I also noticed if an image is used multiple times in a Document, the image name is listed multiple times in the .txt file.
Yes, its working perfectly but want to ignore all master page images.
Is there any suggestion??
Thanks amit
hi,
thank you for this script, i find it very useful. would it be posssible to include metadata of linked pictures in this list? thank you
Is this Great, Would it be possible to get the page number also?
Thanks,
AMAZING, what a find!
Much easier. Just (on Windows) highlight all Files / Links and then click right > Copy Info > Copy Info for Selected Links
Next Step: open Text, Word, whatever and paste the info (strg + V).
Voila.
Is there a way to export a pdf with all the link (art Names) on the page?
Sure, use https://www.rorohiko.com/wordpress/indesign-downloads/framereporter/ … one of the options is to show the image filenames on each image. I *think* they can be printed/exported to PDF as well.
Thank you, I will downloading ASAP!
This was just what I needed, thank you!!
Hey,
What you can also do is:
1. Go to links panel
2. Click in panel options(Links Panel Menu)
and show column of Path
3. Copy Info (Links Panel Menu)
4. Ctrl + V in Excel
Best,
A
Great script thanks.

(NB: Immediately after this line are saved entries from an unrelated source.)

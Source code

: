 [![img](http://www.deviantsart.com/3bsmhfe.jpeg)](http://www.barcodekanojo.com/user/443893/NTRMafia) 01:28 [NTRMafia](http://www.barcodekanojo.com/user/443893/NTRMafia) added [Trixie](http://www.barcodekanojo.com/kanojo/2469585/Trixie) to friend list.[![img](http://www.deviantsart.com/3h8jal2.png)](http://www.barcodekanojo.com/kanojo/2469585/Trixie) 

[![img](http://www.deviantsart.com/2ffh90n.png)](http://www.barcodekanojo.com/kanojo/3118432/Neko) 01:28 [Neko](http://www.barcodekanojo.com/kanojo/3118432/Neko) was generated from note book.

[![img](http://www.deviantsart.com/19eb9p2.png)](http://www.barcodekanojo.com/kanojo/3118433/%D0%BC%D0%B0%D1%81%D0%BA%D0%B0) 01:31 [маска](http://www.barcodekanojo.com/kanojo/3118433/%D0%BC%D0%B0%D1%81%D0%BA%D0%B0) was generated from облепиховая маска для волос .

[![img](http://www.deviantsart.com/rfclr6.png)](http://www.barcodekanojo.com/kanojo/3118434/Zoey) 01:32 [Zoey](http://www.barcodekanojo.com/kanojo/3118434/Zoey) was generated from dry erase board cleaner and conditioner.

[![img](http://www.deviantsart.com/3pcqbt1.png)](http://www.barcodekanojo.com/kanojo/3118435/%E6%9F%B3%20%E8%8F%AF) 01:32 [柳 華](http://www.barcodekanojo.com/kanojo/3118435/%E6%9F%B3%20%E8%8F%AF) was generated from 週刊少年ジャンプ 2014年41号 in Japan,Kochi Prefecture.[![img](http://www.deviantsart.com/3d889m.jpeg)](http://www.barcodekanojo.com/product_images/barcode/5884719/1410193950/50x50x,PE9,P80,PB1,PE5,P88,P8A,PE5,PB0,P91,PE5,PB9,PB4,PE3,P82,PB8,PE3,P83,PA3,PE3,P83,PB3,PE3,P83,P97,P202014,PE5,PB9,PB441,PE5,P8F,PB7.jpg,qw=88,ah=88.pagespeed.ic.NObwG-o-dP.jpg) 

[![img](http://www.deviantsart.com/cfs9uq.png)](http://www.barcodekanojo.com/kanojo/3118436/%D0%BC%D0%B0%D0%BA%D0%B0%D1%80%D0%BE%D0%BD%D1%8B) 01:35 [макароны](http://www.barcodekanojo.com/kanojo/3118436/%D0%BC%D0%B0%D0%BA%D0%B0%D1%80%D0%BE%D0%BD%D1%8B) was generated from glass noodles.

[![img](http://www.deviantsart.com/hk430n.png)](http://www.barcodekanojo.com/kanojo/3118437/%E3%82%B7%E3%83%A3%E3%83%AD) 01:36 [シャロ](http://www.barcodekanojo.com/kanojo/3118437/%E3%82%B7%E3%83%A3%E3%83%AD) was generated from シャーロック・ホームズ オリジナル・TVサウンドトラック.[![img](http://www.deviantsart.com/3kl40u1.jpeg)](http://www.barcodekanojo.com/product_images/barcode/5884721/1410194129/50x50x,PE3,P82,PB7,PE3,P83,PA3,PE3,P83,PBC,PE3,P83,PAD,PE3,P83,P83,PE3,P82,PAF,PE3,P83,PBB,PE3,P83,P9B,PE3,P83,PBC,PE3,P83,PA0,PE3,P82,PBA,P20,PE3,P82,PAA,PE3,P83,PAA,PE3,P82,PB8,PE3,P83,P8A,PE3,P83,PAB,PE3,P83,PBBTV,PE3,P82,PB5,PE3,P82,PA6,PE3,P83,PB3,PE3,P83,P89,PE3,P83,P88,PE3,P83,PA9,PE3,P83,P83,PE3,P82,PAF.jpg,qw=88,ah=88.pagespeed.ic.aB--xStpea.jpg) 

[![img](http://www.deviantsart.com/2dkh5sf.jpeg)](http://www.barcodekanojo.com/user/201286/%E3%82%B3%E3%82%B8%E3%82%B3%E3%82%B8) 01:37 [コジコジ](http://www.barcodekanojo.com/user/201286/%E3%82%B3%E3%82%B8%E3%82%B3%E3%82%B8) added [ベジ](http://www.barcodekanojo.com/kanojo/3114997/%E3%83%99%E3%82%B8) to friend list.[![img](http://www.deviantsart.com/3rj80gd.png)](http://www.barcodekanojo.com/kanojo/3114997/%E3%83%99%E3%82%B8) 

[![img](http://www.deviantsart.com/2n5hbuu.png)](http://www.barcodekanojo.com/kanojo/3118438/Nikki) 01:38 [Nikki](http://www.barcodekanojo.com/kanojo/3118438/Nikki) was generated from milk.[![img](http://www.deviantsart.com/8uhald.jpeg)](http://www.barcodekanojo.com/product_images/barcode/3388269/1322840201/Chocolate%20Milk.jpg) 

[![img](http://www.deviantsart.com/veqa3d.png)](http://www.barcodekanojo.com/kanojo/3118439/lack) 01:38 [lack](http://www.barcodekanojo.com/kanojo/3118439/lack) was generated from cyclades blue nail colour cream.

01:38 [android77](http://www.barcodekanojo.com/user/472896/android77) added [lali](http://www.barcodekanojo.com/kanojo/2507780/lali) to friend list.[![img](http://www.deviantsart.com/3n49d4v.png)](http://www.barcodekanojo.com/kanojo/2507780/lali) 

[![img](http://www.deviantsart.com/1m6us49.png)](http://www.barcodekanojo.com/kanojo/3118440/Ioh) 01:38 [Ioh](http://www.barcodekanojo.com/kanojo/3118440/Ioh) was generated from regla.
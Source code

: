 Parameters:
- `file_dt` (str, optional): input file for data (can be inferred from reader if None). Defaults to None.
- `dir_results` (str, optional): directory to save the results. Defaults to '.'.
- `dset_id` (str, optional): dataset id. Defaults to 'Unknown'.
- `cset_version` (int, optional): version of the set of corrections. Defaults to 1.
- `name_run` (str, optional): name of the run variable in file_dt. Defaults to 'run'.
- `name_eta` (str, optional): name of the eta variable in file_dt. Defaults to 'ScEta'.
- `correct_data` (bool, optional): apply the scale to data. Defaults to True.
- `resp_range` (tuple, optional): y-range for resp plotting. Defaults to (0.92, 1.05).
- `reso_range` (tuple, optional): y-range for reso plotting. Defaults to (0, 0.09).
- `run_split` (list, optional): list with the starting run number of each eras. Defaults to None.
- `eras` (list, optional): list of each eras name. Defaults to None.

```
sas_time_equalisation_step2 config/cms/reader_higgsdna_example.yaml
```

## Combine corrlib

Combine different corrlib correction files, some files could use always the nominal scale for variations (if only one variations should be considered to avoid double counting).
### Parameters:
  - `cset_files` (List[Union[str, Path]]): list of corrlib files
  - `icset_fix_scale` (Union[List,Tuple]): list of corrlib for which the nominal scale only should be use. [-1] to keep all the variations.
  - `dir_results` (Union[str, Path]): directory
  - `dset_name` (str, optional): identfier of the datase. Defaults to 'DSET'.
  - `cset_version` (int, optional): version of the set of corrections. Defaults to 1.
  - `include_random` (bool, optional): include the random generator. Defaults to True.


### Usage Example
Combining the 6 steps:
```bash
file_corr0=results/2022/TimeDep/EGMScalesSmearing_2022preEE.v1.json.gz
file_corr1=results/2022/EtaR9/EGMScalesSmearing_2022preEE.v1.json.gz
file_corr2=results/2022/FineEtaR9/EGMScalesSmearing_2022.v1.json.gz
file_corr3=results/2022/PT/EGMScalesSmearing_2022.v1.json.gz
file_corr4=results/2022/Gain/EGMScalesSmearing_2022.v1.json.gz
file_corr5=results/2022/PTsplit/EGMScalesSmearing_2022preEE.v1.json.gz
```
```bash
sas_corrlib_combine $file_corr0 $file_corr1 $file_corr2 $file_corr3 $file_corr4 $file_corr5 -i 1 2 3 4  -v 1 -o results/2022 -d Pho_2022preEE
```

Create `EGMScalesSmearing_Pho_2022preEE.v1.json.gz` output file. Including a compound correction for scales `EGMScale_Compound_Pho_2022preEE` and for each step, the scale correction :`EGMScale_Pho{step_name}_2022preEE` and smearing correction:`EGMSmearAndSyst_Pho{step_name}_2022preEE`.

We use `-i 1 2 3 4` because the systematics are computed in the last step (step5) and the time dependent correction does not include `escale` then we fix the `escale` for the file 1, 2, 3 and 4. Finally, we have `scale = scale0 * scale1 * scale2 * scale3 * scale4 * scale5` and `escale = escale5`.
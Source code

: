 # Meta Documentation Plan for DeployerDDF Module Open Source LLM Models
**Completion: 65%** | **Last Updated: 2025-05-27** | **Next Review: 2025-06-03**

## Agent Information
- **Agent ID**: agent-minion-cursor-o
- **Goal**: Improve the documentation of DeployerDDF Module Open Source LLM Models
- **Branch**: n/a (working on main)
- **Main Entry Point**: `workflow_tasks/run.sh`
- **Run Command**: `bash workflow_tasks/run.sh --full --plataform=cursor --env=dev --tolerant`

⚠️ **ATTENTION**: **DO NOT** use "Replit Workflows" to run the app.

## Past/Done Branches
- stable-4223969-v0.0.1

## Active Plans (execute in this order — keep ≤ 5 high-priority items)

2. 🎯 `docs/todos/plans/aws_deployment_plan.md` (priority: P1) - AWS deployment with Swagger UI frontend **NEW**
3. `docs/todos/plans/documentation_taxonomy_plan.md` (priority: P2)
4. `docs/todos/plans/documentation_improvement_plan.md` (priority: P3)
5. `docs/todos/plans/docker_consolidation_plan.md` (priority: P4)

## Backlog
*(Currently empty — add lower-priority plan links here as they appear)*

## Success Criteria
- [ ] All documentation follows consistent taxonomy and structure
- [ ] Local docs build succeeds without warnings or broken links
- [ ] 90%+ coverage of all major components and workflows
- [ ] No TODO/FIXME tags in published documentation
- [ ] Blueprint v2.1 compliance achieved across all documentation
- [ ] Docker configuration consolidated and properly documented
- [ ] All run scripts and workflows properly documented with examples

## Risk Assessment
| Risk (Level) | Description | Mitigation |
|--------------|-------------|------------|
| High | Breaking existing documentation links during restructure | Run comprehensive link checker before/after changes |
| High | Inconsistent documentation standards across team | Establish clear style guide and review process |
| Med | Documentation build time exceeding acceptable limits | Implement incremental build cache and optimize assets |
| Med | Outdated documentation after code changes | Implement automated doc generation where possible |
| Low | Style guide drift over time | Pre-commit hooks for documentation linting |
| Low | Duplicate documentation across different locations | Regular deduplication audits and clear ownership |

Is there a way of adding the page number on which the image appears?
Thanks
Hi Anne-Marie,
First off, many thanks for all the wonderful hints you and David have provided me with over the years. Secondly, working my way down these comments and cherry-picking what I felt might be most appropriate for someone like me (i.e., Windows and excluding anything that required a 3rd party ‘script’ and any advice that looked like it could involve more than 4 simple steps) and I was able to get exactly what I wanted It has worked just great notwithstanding that it took a fair bit of trolling through various and sundry comments, opinions and replies. Basically, 1. Go to Linked Panel Options and include ‘Path’ (or whatever you are interested in tracking). 2. Copy all. 3. Paste…’et voila’ as the French would say. In-between all the other things you have going on might it be worth updating your original article. With very kind regards to yourself and David. Ken
Great tip. It worked! Thank you so much for sharing.
Hi ,
Thanks for this script,
Can you please advise how we can loop through a folder and get the list of all links and save it in a text doc in my desktop.